(TASK MATERIAL begins)

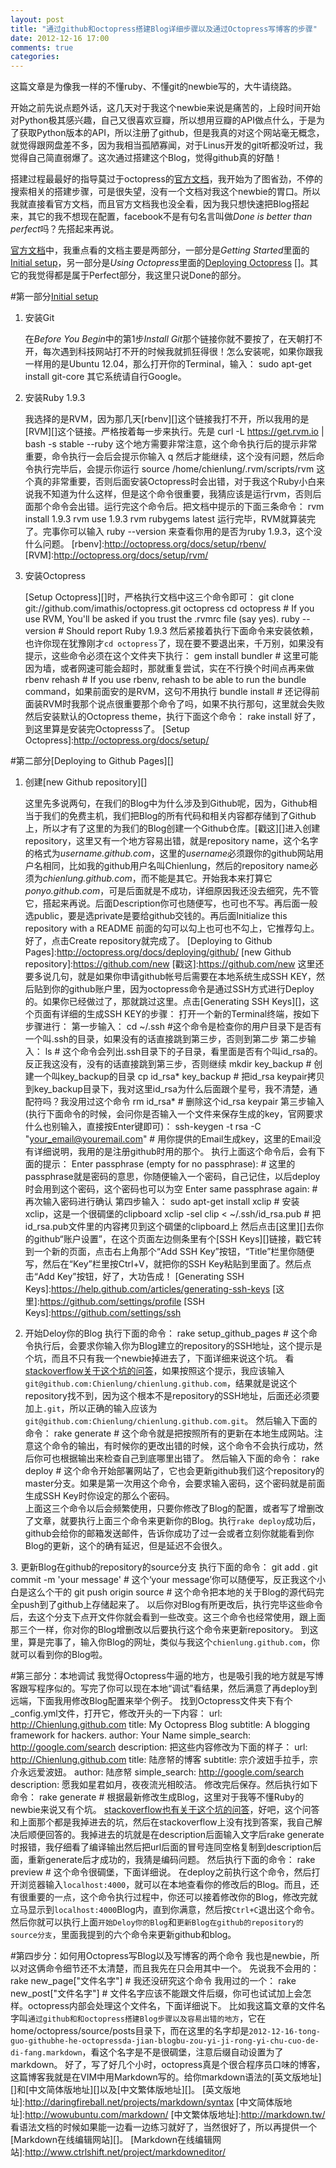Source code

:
 ```yaml
---
layout: post
title: "通过github和octopress搭建Blog详细步骤以及通过Octopress写博客的步骤"
date: 2012-12-16 17:00
comments: true
categories: 
---
```

这篇文章是为像我一样的不懂ruby、不懂git的newbie写的，大牛请绕路。

开始之前先说点题外话，这几天对于我这个newbie来说是痛苦的，上段时间开始对Python极其感兴趣，自己又很喜欢豆瓣，所以想用豆瓣的API做点什么，于是为了获取Python版本的API，所以注册了github，但是我真的对这个网站毫无概念，就觉得跟网盘差不多，因为我相当孤陋寡闻，对于Linus开发的git听都没听过，我觉得自己简直弱爆了。这次通过搭建这个Blog，觉得github真的好酷！

搭建过程最最好的指导莫过于octopress的[官方文档][]，我开始为了图省劲，不停的搜索相关的搭建步骤，可是很失望，没有一个文档对我这个newbie的胃口。所以我就直接看官方文档，而且官方文档我也没全看，因为我只想快速把Blog搭起来，其它的我不想现在配置，facebook不是有句名言叫做*Done is better than perfect*吗？先搭起来再说。

 [官方文档]:http://octopress.org/docs/ 

[官方文档][]中，我重点看的文档主要是两部分，一部分是*Getting Started*里面的[Initial setup][]，另一部分是*Using Octopress*里面的[Deploying Octopress] []。其它的我觉得都是属于Perfect部分，我这里只说Done的部分。

 [Initial setup]:http://octopress.org/docs/setup/
 [Deploying Octopress]:http://octopress.org/docs/deploying/

#第一部分[Initial setup][]
1. 安装Git

	在*Before You Begin*中的第1步*Install Git*那个链接你就不要按了，在天朝打不开，每次遇到科技网站打不开的时候我就抓狂得很！怎么安装呢，如果你跟我一样用的是Ubuntu 12.04，那么打开你的Terminal，输入：
			sudo apt-get install git-core
	其它系统请自行Google。

2. 安装Ruby 1.9.3

	我选择的是RVM，因为那几天[rbenv][]这个链接我打不开，所以我用的是[RVM][]这个链接。严格按着每一步来执行。先是
			curl -L https://get.rvm.io | bash -s stable --ruby
	这个地方需要非常注意，这个命令执行后的提示非常重要，命令执行一会后会提示你输入
			q
	然后才能继续，这个没有问题，然后命令执行完毕后，会提示你运行
			source /home/chienlung/.rvm/scripts/rvm
	这个真的非常重要，否则后面安装Octopress时会出错，对于我这个Ruby小白来说我不知道为什么这样，但是这个命令很重要，我猜应该是运行rvm，否则后面那个命令会出错。运行完这个命令后。把文档中提示的下面三条命令：
			rvm install 1.9.3 
			rvm use 1.9.3 
			rvm rubygems latest
	运行完毕，RVM就算装完了。完事你可以输入
			ruby --version
	来查看你用的是否为ruby 1.9.3，这个没什么问题。
 [rbenv]:http://octopress.org/docs/setup/rbenv/
 [RVM]:http://octopress.org/docs/setup/rvm/

3. 安装Octopress

	[Setup Octopress][]时，严格执行文档中这三个命令即可：
			git clone git://github.com/imathis/octopress.git octopress
			cd octopress    # If you use RVM, You'll be asked if you trust the .rvmrc file (say yes).
			ruby --version  # Should report Ruby 1.9.3
	然后紧接着执行下面命令来安装依赖，也许你现在犹豫刚才`cd octopress`了，现在要不要退出来，千万别，如果没有提示，这些命令必须在这个文件夹下执行：
			gem install bundler # 这里可能因为墙，或者网速可能会超时，那就重复尝试，实在不行换个时间点再来做
			rbenv rehash    # If you use rbenv, rehash to be able to run the bundle command，如果前面安的是RVM，这句不用执行
			bundle install  # 还记得前面装RVM时我那个说点很重要那个命令了吗，如果不执行那句，这里就会失败
	然后安装默认的Octopress theme，执行下面这个命令：
			rake install
	好了，到这里算是安装完Octopresss了。
 [Setup Octopress]:http://octopress.org/docs/setup/



#第二部分[Deploying to Github Pages][]


1. 创建[new Github repository][]

	这里先多说两句，在我们的Blog中为什么涉及到Github呢，因为，Github相当于我们的免费主机，我们把Blog的所有代码和相关内容都存储到了Github上，所以才有了这里的为我们的Blog创建一个Github仓库。[戳这][]进入创建repository，这里又有一个地方容易出错，就是repository name，这个名字的格式为*username.github.com*，这里的*username*必须跟你的github网站用户名相同，比如我的github用户名叫Chienlung，然后的repository name必须为*chienlung.github.com*，而不能是其它。开始我本来打算它*ponyo.github.com*，可是后面就是不成功，详细原因我还没去细究，先不管它，搭起来再说。后面Description你可也随便写，也可也不写。再后面一般选public，要是选private是要给github交钱的。再后面Initialize this repository with a README 前面的勾可以勾上也可也不勾上，它推荐勾上。好了，点击Create repository就完成了。
 [Deploying to Github Pages]:http://octopress.org/docs/deploying/github/
 [new Github repository]:https://github.com/new
 [戳这]:https://github.com/new
	这里还要多说几句，就是如果你申请github帐号后需要在本地系统生成SSH KEY，然后贴到你的github账户里，因为octopress命令是通过SSH方式进行Deploy的。如果你已经做过了，那就跳过这里。点击[Generating SSH Keys][]，这个页面有详细的生成SSH KEY的步骤：
	打开一个新的Terminal终端，按如下步骤进行：
	第一步输入：
			cd ~/.ssh #这个命令是检查你的用户目录下是否有一个叫.ssh的目录，如果没有的话直接跳到第三步，否则到第二步
	第二步输入：
			ls # 这个命令会列出.ssh目录下的子目录，看里面是否有个叫id_rsa的。反正我这没有，没有的话直接跳到第三步，否则继续
			mkdir key_backup # 创建一个叫key_backup的目录
			cp id_rsa* key_backup # 把id_rsa keypair拷贝到key_backup目录下，我对这里id_rsa为什么后面跟个星号，我不清楚，通配符吗？我没用过这个命令
			rm id_rsa* # 删除这个id_rsa keypair
	第三步输入(执行下面命令的时候，会问你是否输入一个文件来保存生成的key，官网要求什么也别输入，直接按Enter键即可)：
			ssh-keygen -t rsa -C "your_email@youremail.com" # 用你提供的Email生成key，这里的Email没有详细说明，我用的是注册github时用的那个。 
	执行上面这个命令后，会有下面的提示：
			Enter passphrase (empty for no passphrase): # 这里的passphrase就是密码的意思，你随便输入一个密码，自己记住，以后deploy时会用到这个密码，这个密码也可以为空
			Enter same passphrase again: # 再次输入密码进行确认
	第四步输入：
			sudo apt-get install xclip # 安装xclip，这是一个很碉堡的clipboard
			xclip -sel clip < ~/.ssh/id_rsa.pub # 把id_rsa.pub文件里的内容拷贝到这个碉堡的clipboard上
	然后点击[这里][]去你的github“账户设置”，在这个页面左边侧条里有个[SSH Keys][]链接，戳它转到一个新的页面，点击右上角那个“Add SSH Key”按钮，“Title”栏里你随便写，然后在“Key”栏里按Ctrl+V，就把你的SSH Key粘贴到里面了。然后点击“Add Key”按钮，好了，大功告成！
 [Generating SSH Keys]:https://help.github.com/articles/generating-ssh-keys
 [这里]:https://github.com/settings/profile
 [SSH Keys]:https://github.com/settings/ssh
2. 开始Deloy你的Blog
	执行下面的命令：
			rake setup_github_pages # 这个命令执行后，会要求你输入你为Blog建立的repository的SSH地址，这个提示是个坑，而且不只有我一个newbie掉进去了，下面详细来说这个坑。
	看[stackoverflow关于这个坑的问答][]，如果按照这个提示，我应该输入`git@github.com:Chienlung/chienlung.github.com`，结果就是说这个repository找不到，因为这个根本不是repository的SSH地址，后面还必须要加上`.git`，所以正确的输入应该为`git@github.com:Chienlung/chienlung.github.com.git`。
	然后输入下面的命令：
			rake generate # 这个命令就是把按照所有的更新在本地生成网站。注意这个命令的输出，有时候你的更改出错的时候，这个命令不会执行成功，然后你可也根据输出来检查自己到底哪里出错了。
	然后输入下面的命令：
			rake deploy # 这个命令开始部署网站了，它也会更新github我们这个repository的master分支。如果是第一次用这个命令，会要求输入密码，这个密码就是前面生成SSH Key时你设定的那么个密码。	
	上面这三个命令以后会频繁使用，只要你修改了Blog的配置，或者写了增删改了文章，就要执行上面三个命令来更新你的Blog。执行`rake deploy`成功后，github会给你的邮箱发送邮件，告诉你成功了过一会或者立刻你就能看到你Blog的更新，这个的确有延迟，但是延迟不会很久。
 
 [stackoverflow关于这个坑的问答]:http://stackoverflow.com/questions/12060903/github-error-repository-not-found-when-installing-octopress/13888445#13888445
3. 更新Blog在github的repository的source分支
	执行下面的命令：
		git add .
		git commit -m 'your message' # 这个‘your message’你可以随便写，反正我这个小白是这么个干的
		git push origin source # 这个命令把本地的关于Blog的源代码完全push到了github上存储起来了。
	以后你对Blog有所更改后，执行完毕这些命令后，去这个分支下点开文件你就会看到一些改变。这三个命令也经常使用，跟上面那三个一样，你对你的Blog增删改以后要执行这个命令来更新repository。
到这里，算是完事了，输入你Blog的网址，类似与我这个`chienlung.github.com`，你就可以看到你的Blog啦。

#第三部分：本地调试
我觉得Octopress牛逼的地方，也是吸引我的地方就是写博客跟写程序似的。写完了你可以现在本地“调试”看结果，然后满意了再deploy到远端，下面我用修改Blog配置来举个例子。
找到Octopress文件夹下有个\_config.yml文件，打开它，修改开头的一下内容：
	url: http://Chienlung.github.com
	title: My Octopress Blog
	subtitle: A blogging framework for hackers.
	author: Your Name
	simple_search: http://google.com/search
	description:
把这些内容修改为下面的样子：
	url: http://Chienlung.github.com
	title: 陆彦帑的博客
	subtitle: 宗介波妞手拉手，宗介永远爱波妞。 
	author: 陆彦帑
	simple_search: http://google.com/search
	description: 愿我如星君如月，夜夜流光相皎洁。
修改完后保存。然后执行如下命令：
	rake generate # 根据最新修改生成Blog，这里对于我等不懂Ruby的newbie来说又有个坑。
[stackoverflow也有关于这个坑的问答][]，好吧，这个问答和上面那个都是我掉进去的坑，然后在stackoverflow上没有找到答案，我自己解决后顺便回答的。我掉进去的坑就是在description后面输入文字后rake generate时报错，我仔细看了编译输出然后把url后面的冒号连同空格复制到description后面，重新generate后才成功的，我猜是编码问题。
然后执行下面的命令：
	rake preview # 这个命令很碉堡，下面详细说。
在deploy之前执行这个命令，然后打开浏览器输入`localhost:4000`，就可以在本地查看你的修改后的Blog。而且，还有很重要的一点，这个命令执行过程中，你还可以接着修改你的Blog，修改完就立马显示到`localhost:4000`Blog内，直到你满意，然后按`Ctrl+C`退出这个命令。然后你就可以执行上面`开始Deloy你的Blog`和`更新Blog在github的repository的source分支`，里面我提到的六个命令来更新github和blog。

 [stackoverflow也有关于这个坑的问答]:http://stackoverflow.com/questions/10086806/i-can-not-do-any-modify-after-octopress-installed/13898285#13898285

#第四步分：如何用Octopress写Blog以及写博客的两个命令
我也是newbie，所以对这俩命令细节还不太清楚，而且我先在只会用其中一个。
先说我不会用的：
	rake new_page["文件名字"] # 我还没研究这个命令
我用过的一个：
	rake new_post["文件名字"] # 文件名字应该不能跟文件后缀，你可也试试加上会怎样。octopress内部会处理这个文件名，下面详细说下。
比如我这篇文章的文件名字叫`通过github和和octopress搭建Blog步骤以及容易出错的地方`，它在home/octopress/source/posts目录下，而在这里的名字却是`2012-12-16-tong-guo-githubhe-he-octopressda-jian-blogbu-zou-yi-ji-rong-yi-chu-cuo-de-di-fang.markdown`，看这个名字是不是很碉堡，注意后缀自动设置为了markdown。
好了，写了好几个小时，octopress真是个很合程序员口味的博客，这篇博客我就是在VIM中用Markdown写的。给你markdown语法的[英文版地址][]和[中文简体版地址][]以及[中文繁体版地址][]。
 [英文版地址]:http://daringfireball.net/projects/markdown/syntax
 [中文简体版地址]:http://wowubuntu.com/markdown/
 [中文繁体版地址]:http://markdown.tw/
看语法文档的时候如果能一边看一边练习就好了，当然很好了，所以再提供一个[Markdown在线编辑网站][]。
 [Markdown在线编辑网站]:http://www.ctrlshift.net/project/markdowneditor/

(TASK MATERIAL ends)

> [PROBLEM TO SOLVE] Take the line above containing "ls # 这个命令会列出.ssh目录下的子目录，看里面是否有个叫id_rsa的。反正我这没有，没有的话直接跳到第三步，否则继续", the line containing "rake deploy #", and all lines in between, and copy them exactly without anything else.

> [ANSWER SECTION]
			ls # 这个命令会列出.ssh目录下的子目录，看里面是否有个叫id_rsa的。反正我这没有，没有的话直接跳到第三步，否则继续
			mkdir key_backup # 创建一个叫key_backup的目录
			cp id_rsa* key_backup # 把id_rsa keypair拷贝到key_backup目录下，我对这里id_rsa为什么后面跟个星号，我不清楚，通配符吗？我没用过这个命令
			rm id_rsa* # 删除这个id_rsa keypair
	第三步输入(执行下面命令的时候，会问你是否输入一个文件来保存生成的key，官网要求什么也别输入，直接按Enter键即可)：
			ssh-keygen -t rsa -C "your_email@youremail.com" # 用你提供的Email生成key，这里的Email没有详细说明，我用的是注册github时用的那个。 
	执行上面这个命令后，会有下面的提示：
			Enter passphrase (empty for no passphrase): # 这里的passphrase就是密码的意思，你随便输入一个密码，自己记住，以后deploy时会用到这个密码，这个密码也可以为空
			Enter same passphrase again: # 再次输入密码进行确认
	第四步输入：
			sudo apt-get install xclip # 安装xclip，这是一个很碉堡的clipboard
			xclip -sel clip < ~/.ssh/id_rsa.pub # 把id_rsa.pub文件里的内容拷贝到这个碉堡的clipboard上
	然后点击[这里][]去你的github“账户设置”，在这个页面左边侧条里有个[SSH Keys][]链接，戳它转到一个新的页面，点击右上角那个“Add SSH Key”按钮，“Title”栏里你随便写，然后在“Key”栏里按Ctrl+V，就把你的SSH Key粘贴到里面了。然后点击“Add Key”按钮，好了，大功告成！
 [Generating SSH Keys]:https://help.github.com/articles/generating-ssh-keys
 [这里]:https://github.com/settings/profile
 [SSH Keys]:https://github.com/settings/ssh
2. 开始Deloy你的Blog
	执行下面的命令：
			rake setup_github_pages # 这个命令执行后，会要求你输入你为Blog建立的repository的SSH地址，这个提示是个坑，而且不只有我一个newbie掉进去了，下面详细来说这个坑。
	看[stackoverflow关于这个坑的问答][]，如果按照这个提示，我应该输入`git@github.com:Chienlung/chienlung.github.com`，结果就是说这个repository找不到，因为这个根本不是repository的SSH地址，后面还必须要加上`.git`，所以正确的输入应该为`git@github.com:Chienlung/chienlung.github.com.git`。
	然后输入下面的命令：
			rake generate # 这个命令就是把按照所有的更新在本地生成网站。注意这个命令的输出，有时候你的更改出错的时候，这个命令不会执行成功，然后你可也根据输出来检查自己到底哪里出错了。
	然后输入下面的命令：
			rake deploy # 这个命令开始部署网站了，它也会更新github我们这个repository的master分支。如果是第一次用这个命令，会要求输入密码，这个密码就是前面生成SSH Key时你设定的那么个密码。	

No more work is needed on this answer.